On a day when the party was again in turmoil, with two senior Opposition MPs announcing they would quit politics, Goldsmith, delivered a wide-ranging speech on economic management at an Infinz breakfast in Auckland, with a focus on debt.
National has previously attacked the Government's spending plans, without giving details on how it would operate differently were it to form a government after the September 19 election.
Goldsmith said as well as "running the rule" through spending in the current Covid-19 fund and "reprioritising poor-quality spending", National would be "temporarily holding back nice-to-have spending".
The speech gave only one definite example of "nice-to-have" spending.
"An obvious place to start is suspending new payments to the New Zealand Super Fund for the next four years," Goldsmith said. "That alone would reduce core Crown debt by $9 billion over four years."
Later Goldsmith confirmed the move was National Party policy. The move would not be without precedent.
When National came to power in 2008, Finance Minister Bill English announced that payments to the fund would be suspended while the country was in deficit.
The move would come under criticism as NZ Super - and financial markets in general - experienced strong returns over the following decade, well above the cost of borrowing.
Repayments only restarted when Grant Robertson became Finance Minister.
Borrowing costs have only continued to decline in this term of Parliament, but Goldsmith said continuing to make payments to NZ Super while the Crown accounts were in large deficits was like a household borrowing money to put on the sharemarket.

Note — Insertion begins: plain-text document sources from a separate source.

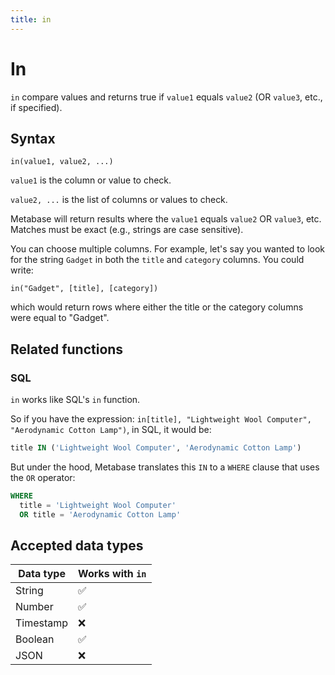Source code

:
 ```yaml
---
title: in
---
```


# In

`in` compare values and returns true if `value1` equals `value2` (OR `value3`, etc., if specified).

## Syntax

```
in(value1, value2, ...)
```

`value1` is the column or value to check.

`value2, ...` is the list of columns or values to check.

Metabase will return results where the `value1` equals `value2` OR `value3`, etc. Matches must be exact (e.g., strings are case sensitive).

You can choose multiple columns. For example, let's say you wanted to look for the string `Gadget` in both the `title` and `category` columns. You could write:

```
in("Gadget", [title], [category])
```

which would return rows where either the title or the category columns were equal to "Gadget".

## Related functions

### SQL

`in` works like SQL's `in` function.

So if you have the expression: `in[title], "Lightweight Wool Computer", "Aerodynamic Cotton Lamp")`, in SQL, it would be:

```sql
title IN ('Lightweight Wool Computer', 'Aerodynamic Cotton Lamp')
```

But under the hood, Metabase translates this `IN` to a `WHERE` clause that uses the `OR` operator:

```sql
WHERE
  title = 'Lightweight Wool Computer'
  OR title = 'Aerodynamic Cotton Lamp'
```

## Accepted data types

| Data type | Works with `in` |
| --------- | --------------- |
| String    | ✅              |
| Number    | ✅              |
| Timestamp | ❌              |
| Boolean   | ✅              |
| JSON      | ❌              |
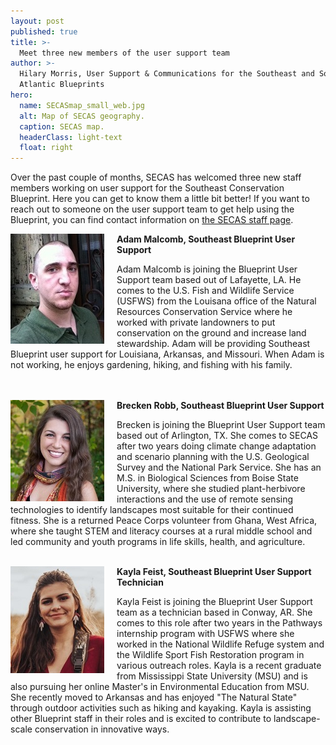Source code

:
 ```yaml
---
layout: post
published: true
title: >-
  Meet three new members of the user support team
author: >-
  Hilary Morris, User Support & Communications for the Southeast and South
  Atlantic Blueprints
hero:
  name: SECASmap_small_web.jpg
  alt: Map of SECAS geography.
  caption: SECAS map.
  headerClass: light-text
  float: right
---
```

Over the past couple of months, SECAS has welcomed three new staff members working on user support for the Southeast Conservation Blueprint. Here you can get to know them a little bit better! If you want to reach out to someone on the user support team to get help using the Blueprint, you can find contact information on [the SECAS staff page](https://secassoutheast.org/staff).<!--more-->

<img src="https://raw.githubusercontent.com/USFWS/secas/gh-pages/images/AdamMalcomb_150p.jpg" alt="Small photo of Adam" align="left" style="padding-right: 20px">**Adam Malcomb, Southeast Blueprint User Support**

Adam Malcomb is joining the Blueprint User Support team based out of Lafayette, LA. He comes to the U.S. Fish and Wildlife Service (USFWS) from the Louisana office of the Natural Resources Conservation Service where he worked with private landowners to put conservation on the ground and increase land stewardship. Adam will be providing Southeast Blueprint user support for Louisiana, Arkansas, and Missouri. When Adam is not working, he enjoys gardening, hiking, and fishing with his family.<br><br><br>

<img src="https://raw.githubusercontent.com/USFWS/secas/gh-pages/images/BreckenRobb_150p.jpg" alt="Small photo of Brecken" align="left" style="padding-right: 20px">**Brecken Robb, Southeast Blueprint User Support**

Brecken is joining the Blueprint User Support team based out of Arlington, TX. She comes to SECAS after two years doing climate change adaptation and scenario planning with the U.S. Geological Survey and the National Park Service. She has an M.S. in Biological Sciences from Boise State University, where she studied plant-herbivore interactions and the use of remote sensing technologies to identify landscapes most suitable for their continued fitness. She is a returned Peace Corps volunteer from Ghana, West Africa, where she taught STEM and literacy courses at a rural middle school and led community and youth programs in life skills, health, and agriculture.<br><br>

<img src="https://raw.githubusercontent.com/USFWS/secas/gh-pages/images/KaylaFeist_150p.png" alt="Small photo of Kayla" align="left" style="padding-right: 20px">**Kayla Feist, Southeast Blueprint User Support Technician**

Kayla Feist is joining the Blueprint User Support team as a technician based in Conway, AR. She comes to this role after two years in the Pathways internship program with USFWS where she worked in the National Wildlife Refuge system and the Wildlife Sport Fish Restoration program in various outreach roles. Kayla is a recent graduate from Mississippi State University (MSU) and is also pursuing her online Master's in Environmental Education from MSU. She recently moved to Arkansas and has enjoyed "The Natural State" through outdoor activities such as hiking and kayaking. Kayla is assisting other Blueprint staff in their roles and is excited to contribute to landscape-scale conservation in innovative ways.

"There's arguments both ways, but ultimately the total amount of debt that we're taking on is an issue, and fundamentally, there's not too many individuals going out to borrow money to put it on the sharemarket, which is effectively what we're doing," Goldsmith said, adding that he was not ruling out restarting contributions later.
"At a time when we're borrowing tens of billions of dollars, we don't think it makes sense to borrow even more to put it aside for the Super Fund."
Goldsmith said Labour's forecasts would see net debt rise to almost 54 per cent of gross domestic product by 2024.
"That's an eye-wateringly high level," Goldsmith said.
"There is every reason, given the spending patterns of the past three years, to believe that a returned Labour-led government would take it higher than that."
The speech also confirmed that National would delay April's planned hike in the minimum wage to $20 an hour, as well as putting a freeze on introducing new regulations for at least 18 months, except in emergencies.
He also delivered a sharp criticism of Treasury.
"During a crisis, such as this, we can't lose sight of the normal disciplines of spending – prioritising spending, making tough choices, focusing on results," Goldsmith said.
"My starting point would be a rebooting of Treasury's capacity and authority within the public service on spending. In our view, Treasury has lost the capability to fulfil its role as a watchdog on Government spending."